*Work item:* In the data below, find each line containing the string "AbsoluteValue" and return it.

*Record set:*
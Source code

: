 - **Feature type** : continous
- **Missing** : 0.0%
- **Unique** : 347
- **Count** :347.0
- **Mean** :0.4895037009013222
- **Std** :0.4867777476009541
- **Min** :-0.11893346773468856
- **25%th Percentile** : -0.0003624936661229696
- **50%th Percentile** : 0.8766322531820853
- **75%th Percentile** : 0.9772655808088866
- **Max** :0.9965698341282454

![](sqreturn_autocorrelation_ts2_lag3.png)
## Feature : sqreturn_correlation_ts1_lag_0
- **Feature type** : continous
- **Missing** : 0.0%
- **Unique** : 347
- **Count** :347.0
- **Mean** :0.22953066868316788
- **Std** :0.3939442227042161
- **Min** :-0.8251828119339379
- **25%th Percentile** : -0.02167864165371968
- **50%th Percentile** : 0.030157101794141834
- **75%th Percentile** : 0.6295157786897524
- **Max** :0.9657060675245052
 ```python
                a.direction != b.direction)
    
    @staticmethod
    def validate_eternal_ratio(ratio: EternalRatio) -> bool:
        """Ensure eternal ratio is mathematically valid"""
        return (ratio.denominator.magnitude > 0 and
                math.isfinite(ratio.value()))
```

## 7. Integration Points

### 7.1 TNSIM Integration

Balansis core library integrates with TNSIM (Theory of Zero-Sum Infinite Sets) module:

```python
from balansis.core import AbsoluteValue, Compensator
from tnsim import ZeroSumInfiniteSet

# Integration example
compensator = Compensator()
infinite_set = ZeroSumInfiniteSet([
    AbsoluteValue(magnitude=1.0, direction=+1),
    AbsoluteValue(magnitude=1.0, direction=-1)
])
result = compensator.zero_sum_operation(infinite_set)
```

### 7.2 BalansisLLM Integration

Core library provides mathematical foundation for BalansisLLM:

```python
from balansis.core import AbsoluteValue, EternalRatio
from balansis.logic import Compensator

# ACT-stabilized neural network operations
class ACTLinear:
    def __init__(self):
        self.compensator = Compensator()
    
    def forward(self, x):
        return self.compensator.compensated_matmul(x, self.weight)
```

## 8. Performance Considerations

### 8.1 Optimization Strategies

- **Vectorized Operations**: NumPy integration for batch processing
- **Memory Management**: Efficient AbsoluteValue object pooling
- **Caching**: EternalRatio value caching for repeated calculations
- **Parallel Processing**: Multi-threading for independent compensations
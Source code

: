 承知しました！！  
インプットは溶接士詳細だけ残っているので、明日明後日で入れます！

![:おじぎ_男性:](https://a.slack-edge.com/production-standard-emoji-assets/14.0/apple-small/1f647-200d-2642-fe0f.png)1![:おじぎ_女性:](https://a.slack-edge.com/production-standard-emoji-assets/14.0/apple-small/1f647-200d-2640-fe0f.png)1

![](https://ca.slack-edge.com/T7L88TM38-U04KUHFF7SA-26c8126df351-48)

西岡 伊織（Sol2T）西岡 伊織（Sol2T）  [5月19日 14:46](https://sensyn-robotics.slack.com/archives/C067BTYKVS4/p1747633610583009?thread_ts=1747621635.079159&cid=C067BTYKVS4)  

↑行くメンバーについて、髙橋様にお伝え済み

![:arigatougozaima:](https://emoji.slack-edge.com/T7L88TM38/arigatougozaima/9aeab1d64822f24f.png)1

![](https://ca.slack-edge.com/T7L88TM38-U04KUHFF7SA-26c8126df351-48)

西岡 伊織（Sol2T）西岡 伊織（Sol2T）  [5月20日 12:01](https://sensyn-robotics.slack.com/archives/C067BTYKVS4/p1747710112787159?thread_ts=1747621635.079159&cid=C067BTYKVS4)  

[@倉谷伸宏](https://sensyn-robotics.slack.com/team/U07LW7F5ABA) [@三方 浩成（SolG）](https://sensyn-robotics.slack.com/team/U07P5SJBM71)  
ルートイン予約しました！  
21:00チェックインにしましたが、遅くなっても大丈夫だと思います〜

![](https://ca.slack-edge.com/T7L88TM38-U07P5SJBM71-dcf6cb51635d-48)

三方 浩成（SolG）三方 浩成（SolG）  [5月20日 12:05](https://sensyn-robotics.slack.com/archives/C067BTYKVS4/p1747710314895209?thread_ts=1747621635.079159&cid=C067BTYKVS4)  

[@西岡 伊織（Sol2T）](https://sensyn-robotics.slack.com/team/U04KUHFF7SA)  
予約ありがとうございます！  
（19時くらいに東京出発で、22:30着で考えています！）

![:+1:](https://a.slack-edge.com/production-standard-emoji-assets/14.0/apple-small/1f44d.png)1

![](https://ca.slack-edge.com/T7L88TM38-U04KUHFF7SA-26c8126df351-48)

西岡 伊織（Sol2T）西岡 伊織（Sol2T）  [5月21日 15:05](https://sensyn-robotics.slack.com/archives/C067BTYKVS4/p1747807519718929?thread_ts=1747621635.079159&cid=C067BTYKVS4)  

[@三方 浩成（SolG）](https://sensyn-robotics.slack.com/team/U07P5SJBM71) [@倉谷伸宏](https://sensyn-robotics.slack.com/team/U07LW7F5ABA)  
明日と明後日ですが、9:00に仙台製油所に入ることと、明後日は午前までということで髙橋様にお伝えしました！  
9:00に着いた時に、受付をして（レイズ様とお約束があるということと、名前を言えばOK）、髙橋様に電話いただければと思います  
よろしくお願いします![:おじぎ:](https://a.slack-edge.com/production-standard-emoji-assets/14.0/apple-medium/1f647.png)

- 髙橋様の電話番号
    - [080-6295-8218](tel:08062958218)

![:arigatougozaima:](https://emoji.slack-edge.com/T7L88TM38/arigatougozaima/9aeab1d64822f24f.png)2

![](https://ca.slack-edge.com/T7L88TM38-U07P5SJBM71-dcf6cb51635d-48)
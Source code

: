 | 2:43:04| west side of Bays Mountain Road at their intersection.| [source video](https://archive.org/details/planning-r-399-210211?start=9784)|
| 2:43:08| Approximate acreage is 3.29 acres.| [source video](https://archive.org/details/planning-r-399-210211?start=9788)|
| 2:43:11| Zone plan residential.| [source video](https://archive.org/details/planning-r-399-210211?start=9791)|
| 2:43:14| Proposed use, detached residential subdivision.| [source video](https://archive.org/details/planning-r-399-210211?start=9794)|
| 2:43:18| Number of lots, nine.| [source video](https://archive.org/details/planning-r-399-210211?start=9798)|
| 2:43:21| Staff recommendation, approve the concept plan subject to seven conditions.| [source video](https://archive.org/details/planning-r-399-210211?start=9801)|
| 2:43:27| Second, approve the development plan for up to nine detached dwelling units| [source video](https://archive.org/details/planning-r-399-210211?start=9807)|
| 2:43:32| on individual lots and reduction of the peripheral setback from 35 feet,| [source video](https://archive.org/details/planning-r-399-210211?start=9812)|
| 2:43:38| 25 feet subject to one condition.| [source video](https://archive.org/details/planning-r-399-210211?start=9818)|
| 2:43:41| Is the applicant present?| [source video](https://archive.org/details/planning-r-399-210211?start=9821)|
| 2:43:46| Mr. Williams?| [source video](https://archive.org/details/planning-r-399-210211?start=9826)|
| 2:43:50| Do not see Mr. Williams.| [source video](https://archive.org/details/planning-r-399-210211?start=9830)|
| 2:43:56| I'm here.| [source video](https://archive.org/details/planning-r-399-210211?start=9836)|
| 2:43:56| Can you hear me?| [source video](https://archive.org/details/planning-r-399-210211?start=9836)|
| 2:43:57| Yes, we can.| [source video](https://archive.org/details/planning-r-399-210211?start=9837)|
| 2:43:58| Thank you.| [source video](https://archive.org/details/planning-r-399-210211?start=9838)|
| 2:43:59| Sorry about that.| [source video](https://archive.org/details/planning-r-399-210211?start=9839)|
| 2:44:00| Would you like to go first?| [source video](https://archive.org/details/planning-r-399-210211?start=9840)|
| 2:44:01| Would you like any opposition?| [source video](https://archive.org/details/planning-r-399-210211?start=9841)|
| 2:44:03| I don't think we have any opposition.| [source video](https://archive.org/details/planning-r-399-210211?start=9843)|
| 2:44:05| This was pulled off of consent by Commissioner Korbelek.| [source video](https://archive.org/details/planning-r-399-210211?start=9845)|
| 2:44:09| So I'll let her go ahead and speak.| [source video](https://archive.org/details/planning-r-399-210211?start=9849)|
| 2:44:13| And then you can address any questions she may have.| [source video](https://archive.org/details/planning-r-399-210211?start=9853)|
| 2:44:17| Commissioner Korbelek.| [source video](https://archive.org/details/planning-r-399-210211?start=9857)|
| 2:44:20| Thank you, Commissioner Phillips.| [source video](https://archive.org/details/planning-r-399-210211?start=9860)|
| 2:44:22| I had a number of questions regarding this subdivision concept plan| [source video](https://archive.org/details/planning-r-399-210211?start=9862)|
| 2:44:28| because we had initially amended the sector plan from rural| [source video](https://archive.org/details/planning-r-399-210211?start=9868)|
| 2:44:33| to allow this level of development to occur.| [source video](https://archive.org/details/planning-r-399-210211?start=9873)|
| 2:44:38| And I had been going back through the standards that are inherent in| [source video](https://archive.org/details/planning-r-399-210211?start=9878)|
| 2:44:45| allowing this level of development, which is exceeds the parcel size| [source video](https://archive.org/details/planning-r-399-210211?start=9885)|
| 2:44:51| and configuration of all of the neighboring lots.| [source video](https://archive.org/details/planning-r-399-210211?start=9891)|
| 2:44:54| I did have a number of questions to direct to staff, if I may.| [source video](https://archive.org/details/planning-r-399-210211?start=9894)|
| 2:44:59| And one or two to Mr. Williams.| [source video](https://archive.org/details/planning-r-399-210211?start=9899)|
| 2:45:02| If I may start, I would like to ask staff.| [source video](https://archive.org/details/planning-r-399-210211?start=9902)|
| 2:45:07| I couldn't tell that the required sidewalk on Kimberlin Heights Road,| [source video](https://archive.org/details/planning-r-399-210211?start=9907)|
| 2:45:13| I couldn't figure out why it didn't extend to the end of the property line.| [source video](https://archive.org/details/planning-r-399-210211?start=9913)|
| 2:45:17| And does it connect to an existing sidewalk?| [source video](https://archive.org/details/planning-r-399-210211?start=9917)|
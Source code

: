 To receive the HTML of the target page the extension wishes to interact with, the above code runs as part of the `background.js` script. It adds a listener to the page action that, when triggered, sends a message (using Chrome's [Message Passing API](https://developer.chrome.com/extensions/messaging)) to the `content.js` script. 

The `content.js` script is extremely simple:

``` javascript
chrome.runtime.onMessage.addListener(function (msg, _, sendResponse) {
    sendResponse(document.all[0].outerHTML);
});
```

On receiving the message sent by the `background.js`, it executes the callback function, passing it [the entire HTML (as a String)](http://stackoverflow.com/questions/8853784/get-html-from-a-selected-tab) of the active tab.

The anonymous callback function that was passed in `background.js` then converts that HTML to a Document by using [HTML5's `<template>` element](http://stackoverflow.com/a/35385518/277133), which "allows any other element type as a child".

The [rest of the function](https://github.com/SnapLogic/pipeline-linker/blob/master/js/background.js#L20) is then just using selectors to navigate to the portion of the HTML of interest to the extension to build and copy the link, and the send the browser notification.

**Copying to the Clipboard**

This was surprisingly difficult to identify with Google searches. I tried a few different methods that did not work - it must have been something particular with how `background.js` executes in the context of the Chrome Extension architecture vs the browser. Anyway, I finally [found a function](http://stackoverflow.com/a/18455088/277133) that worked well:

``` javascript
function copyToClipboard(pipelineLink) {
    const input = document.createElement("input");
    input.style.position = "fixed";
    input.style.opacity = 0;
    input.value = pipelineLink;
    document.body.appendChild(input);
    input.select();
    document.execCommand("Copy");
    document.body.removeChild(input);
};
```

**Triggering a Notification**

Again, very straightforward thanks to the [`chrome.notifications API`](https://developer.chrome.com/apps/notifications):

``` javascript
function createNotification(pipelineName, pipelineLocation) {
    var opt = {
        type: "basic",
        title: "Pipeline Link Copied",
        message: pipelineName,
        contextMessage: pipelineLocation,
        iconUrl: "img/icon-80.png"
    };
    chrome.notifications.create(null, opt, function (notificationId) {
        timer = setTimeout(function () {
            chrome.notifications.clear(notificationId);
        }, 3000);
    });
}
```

*Response area:*
from balansis.core import AbsoluteValue, Compensator
    AbsoluteValue(magnitude=1.0, direction=+1),
    AbsoluteValue(magnitude=1.0, direction=-1)
from balansis.core import AbsoluteValue, EternalRatio
- **Memory Management**: Efficient AbsoluteValue object pooling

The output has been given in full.